__Stored data__
= = = = =

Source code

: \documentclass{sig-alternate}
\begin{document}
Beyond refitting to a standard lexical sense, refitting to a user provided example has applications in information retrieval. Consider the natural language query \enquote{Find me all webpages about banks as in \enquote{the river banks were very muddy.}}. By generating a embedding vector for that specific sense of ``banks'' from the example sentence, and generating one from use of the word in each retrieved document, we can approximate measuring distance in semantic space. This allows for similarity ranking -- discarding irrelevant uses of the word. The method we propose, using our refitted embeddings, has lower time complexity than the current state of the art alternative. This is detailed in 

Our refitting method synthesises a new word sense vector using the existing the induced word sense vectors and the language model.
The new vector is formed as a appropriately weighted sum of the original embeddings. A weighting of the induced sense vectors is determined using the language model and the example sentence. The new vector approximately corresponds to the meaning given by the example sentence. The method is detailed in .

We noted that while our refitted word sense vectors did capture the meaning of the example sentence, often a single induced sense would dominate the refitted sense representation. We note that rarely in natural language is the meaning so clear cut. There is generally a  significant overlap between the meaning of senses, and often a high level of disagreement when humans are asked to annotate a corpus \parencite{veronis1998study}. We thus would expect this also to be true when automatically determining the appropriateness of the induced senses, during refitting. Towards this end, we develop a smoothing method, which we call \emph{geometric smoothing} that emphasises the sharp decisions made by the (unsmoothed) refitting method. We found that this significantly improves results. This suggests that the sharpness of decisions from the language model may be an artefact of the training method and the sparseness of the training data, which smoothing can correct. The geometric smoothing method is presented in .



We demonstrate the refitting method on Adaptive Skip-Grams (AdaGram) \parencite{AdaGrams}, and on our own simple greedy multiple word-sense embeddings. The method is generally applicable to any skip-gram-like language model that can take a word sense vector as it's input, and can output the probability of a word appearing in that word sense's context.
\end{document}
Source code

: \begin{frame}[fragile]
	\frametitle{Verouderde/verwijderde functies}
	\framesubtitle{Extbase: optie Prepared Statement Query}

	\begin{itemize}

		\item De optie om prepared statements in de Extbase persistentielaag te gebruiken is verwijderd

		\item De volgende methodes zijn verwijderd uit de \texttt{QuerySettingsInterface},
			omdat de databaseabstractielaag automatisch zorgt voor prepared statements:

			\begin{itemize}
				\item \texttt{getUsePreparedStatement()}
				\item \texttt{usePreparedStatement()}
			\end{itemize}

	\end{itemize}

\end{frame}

= = = = =

__WHAT THIS TASK INVOLVES__
Your task is to reproduce exactly the lines that begin at the line containing "gebruiken is verwijderd" and end at the final line of the data above.

__REPLY TO THE EXERCISE__
		\item De optie om prepared statements in de Extbase persistentielaag te gebruiken is verwijderd

		\item De volgende methodes zijn verwijderd uit de \texttt{QuerySettingsInterface},
			omdat de databaseabstractielaag automatisch zorgt voor prepared statements:

			\begin{itemize}
				\item \texttt{getUsePreparedStatement()}
				\item \texttt{usePreparedStatement()}
			\end{itemize}

	\end{itemize}

\end{frame}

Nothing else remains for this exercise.